Author Archives: Blog by Bogumił Kamiński

Breaking a passcode with Julia

By: Blog by Bogumił Kamiński

Re-posted from: https://bkamins.github.io/julialang/2024/05/03/pe79.html

Introduction

This week it is a holiday period in Poland so I decided to solve a puzzle.
I liked the code as it can be used to show some basic features of the Julia language.

The examples were written under Julia 1.10.1, HTTP.jl 1.10.6, and Graphs.jl 1.10.0.

The problem

I decided to use my favorite Project Euler puzzle set. This time I chose Problem 79.

Here is its statement (taken from the Project Euler website):

A common security method used for online banking is to ask the user for three random characters from a passcode. For example, if the passcode was 531278, they may ask for the 2nd, 3rd, and 5th characters; the expected reply would be: 317.
The text file, keylog.txt, contains fifty successful login attempts.
Given that the three characters are always asked for in order, analyse the file so as to determine the shortest possible secret passcode of unknown length.

The keylog.txt file can be found under this link: https://projecteuler.net/resources/documents/0079_keylog.txt.

Let us try solving the puzzle.

The solution

First we use the HTTP.jl package to get the data and pre-process it.
Start by storing the file as a string:

julia> using HTTP

julia> url = "https://projecteuler.net/resources/documents/0079_keylog.txt"
"https://projecteuler.net/resources/documents/0079_keylog.txt"

julia> str = String(HTTP.get(url).body)
"319\n680\n180\n690\n129\n620\n762\n689\n762\n318\n368\n710\n720\n710\n629\n168\n160\n689\n716\n731\n736\n729\n316\n729\n729\n710\n769\n290\n719\n680\n318\n389\n162\n289\n162\n718\n729\n319\n790\n680\n890\n362\n319\n760\n316\n729\n380\n319\n728\n716\n"

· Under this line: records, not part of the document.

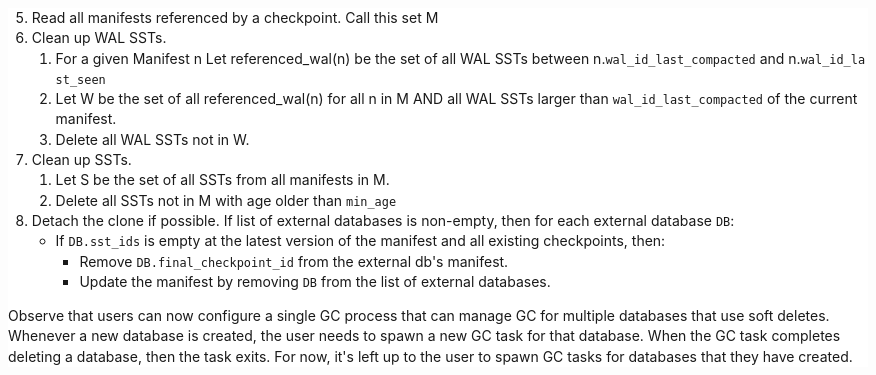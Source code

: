 5. Read all manifests referenced by a checkpoint. Call this set M
6. Clean up WAL SSTs.
    1. For a given Manifest n Let referenced_wal(n) be the set of all WAL SSTs between n.`wal_id_last_compacted` and
       n.`wal_id_last_seen`
    2. Let W be the set of all referenced_wal(n) for all n in M AND all WAL SSTs larger than `wal_id_last_compacted`
       of the current manifest.
    2. Delete all WAL SSTs not in W.
7. Clean up SSTs.
    1. Let S be the set of all SSTs from all manifests in M.
    2. Delete all SSTs not in M with age older than `min_age`
8. Detach the clone if possible. If list of external databases is non-empty, then for each external database `DB`:
    - If `DB.sst_ids` is empty at the latest version of the manifest and all existing checkpoints, then:
      - Remove `DB.final_checkpoint_id` from the external db's manifest.
      - Update the manifest by removing `DB` from the list of external databases.

Observe that users can now configure a single GC process that can manage GC for multiple databases that use soft
deletes. Whenever a new database is created, the user needs to spawn a new GC task for that database. When the GC
task completes deleting a database, then the task exits. For now, it's left up to the user to spawn GC tasks for
databases that they have created.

Now we want to process this string into a vector of vectors containing the digits verified by the user.
First we split the string by newlines using the split function. Next We process each line by transforming it into a vector of numbers. We use two features of Julia here. The first is the collect function, which when passed a string returns a vector of characters. The second is broadcasting. By broadcasted substraction of '0' from a vector of characters we get a vector of integers. Here is the code:

julia> v = [collect(x) .- '0' for x in split(str)]
50-element Vector{Vector{Int64}}:
 [3, 1, 9]
 [6, 8, 0]
 [1, 8, 0]
 ⋮
 [3, 1, 9]
 [7, 2, 8]
 [7, 1, 6]

Now we are ready to analyze the data. We will use a directed graph to represent it.
The directed graph will have 10 nodes. Each representing a digit. Because Julia uses
1-based indexing, node number of digit x will be x+1.
Here is the code creating the directed graph:

julia> using Graphs

julia> gr = DiGraph(10, 0)
{10, 0} directed simple Int64 graph

julia> for x in v
           add_edge!(gr, x[1] + 1, x[2] + 1)
           add_edge!(gr, x[2] + 1, x[3] + 1)
       end

julia> gr
{10, 23} directed simple Int64 graph

Note that we have 23 relationships constraining the sequence of the numbers in the unknown password.
Let us check, for each number the number of times it is the preceeding or a following in our graph:

julia> [outdegree(gr) indegree(gr)]
10×2 Matrix{Int64}:
 0  5
 5  2
 3  3
 3  1
 0  0
 0  0
 4  3
 5  0
 2  4
 1  5

From this summary we see that the first node (representing digit 0) is never a source, so it can be a last digit in a pass code. Similarly eighth node (representing 7) is never a destination, so it can be a first digit. Finally, digits 4 and 5 are never neither a source or a destination, so they can be dropped.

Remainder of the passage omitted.